### Work request
Within the records, determine how many lines contain the word "Clone". Your reply must consist of that number only.
Start of Exercise data
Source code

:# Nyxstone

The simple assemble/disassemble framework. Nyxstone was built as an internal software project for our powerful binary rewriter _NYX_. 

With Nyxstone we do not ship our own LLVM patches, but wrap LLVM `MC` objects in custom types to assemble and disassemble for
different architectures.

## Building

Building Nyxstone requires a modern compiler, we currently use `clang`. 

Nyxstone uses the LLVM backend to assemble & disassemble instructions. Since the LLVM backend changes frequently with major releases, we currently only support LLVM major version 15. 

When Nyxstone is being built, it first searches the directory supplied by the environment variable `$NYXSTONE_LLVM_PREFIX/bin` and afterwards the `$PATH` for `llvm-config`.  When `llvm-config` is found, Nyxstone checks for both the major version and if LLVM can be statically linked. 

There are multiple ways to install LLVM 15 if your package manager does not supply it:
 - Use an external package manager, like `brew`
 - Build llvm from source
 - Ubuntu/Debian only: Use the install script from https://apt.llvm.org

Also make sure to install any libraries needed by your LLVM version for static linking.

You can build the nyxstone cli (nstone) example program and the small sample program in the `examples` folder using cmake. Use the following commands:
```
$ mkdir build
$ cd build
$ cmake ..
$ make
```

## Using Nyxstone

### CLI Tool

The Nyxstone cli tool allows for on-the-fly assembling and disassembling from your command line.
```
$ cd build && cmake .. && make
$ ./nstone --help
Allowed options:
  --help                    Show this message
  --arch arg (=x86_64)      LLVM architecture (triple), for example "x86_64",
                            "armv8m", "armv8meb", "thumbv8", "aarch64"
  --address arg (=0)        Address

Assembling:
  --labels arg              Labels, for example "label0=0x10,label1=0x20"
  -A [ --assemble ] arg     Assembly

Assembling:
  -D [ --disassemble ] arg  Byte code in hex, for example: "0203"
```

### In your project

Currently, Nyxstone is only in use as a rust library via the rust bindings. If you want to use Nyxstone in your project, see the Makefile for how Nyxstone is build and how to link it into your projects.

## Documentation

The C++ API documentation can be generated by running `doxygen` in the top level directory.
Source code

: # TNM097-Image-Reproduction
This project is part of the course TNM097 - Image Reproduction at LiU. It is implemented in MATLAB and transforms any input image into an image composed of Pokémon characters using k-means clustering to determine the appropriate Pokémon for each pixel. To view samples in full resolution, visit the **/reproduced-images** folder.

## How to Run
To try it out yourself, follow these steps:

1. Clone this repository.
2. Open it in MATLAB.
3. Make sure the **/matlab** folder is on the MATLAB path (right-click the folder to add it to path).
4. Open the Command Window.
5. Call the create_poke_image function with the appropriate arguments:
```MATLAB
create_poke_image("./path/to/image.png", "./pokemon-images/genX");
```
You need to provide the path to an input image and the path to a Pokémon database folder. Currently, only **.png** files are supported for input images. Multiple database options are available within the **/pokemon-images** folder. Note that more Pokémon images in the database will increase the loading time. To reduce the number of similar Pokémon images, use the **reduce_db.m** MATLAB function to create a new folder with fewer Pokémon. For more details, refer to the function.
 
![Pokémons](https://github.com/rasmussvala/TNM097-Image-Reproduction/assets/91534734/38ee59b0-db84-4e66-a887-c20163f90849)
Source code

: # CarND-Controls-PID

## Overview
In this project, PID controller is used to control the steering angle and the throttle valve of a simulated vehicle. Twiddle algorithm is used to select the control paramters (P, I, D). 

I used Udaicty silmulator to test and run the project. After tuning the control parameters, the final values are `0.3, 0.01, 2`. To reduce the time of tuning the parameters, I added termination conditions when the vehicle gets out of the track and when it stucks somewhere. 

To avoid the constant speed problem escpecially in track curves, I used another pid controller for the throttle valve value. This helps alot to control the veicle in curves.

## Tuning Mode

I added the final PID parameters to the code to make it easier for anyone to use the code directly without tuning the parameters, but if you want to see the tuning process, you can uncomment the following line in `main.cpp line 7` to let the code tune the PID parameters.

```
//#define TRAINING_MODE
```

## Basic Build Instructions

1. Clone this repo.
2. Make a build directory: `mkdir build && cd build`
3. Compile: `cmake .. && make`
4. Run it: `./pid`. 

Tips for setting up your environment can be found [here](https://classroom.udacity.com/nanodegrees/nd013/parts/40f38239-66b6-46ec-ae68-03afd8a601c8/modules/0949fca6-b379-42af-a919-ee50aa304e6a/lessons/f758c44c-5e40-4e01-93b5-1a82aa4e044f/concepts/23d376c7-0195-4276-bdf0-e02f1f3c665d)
End of Exercise data
### Result of the task
2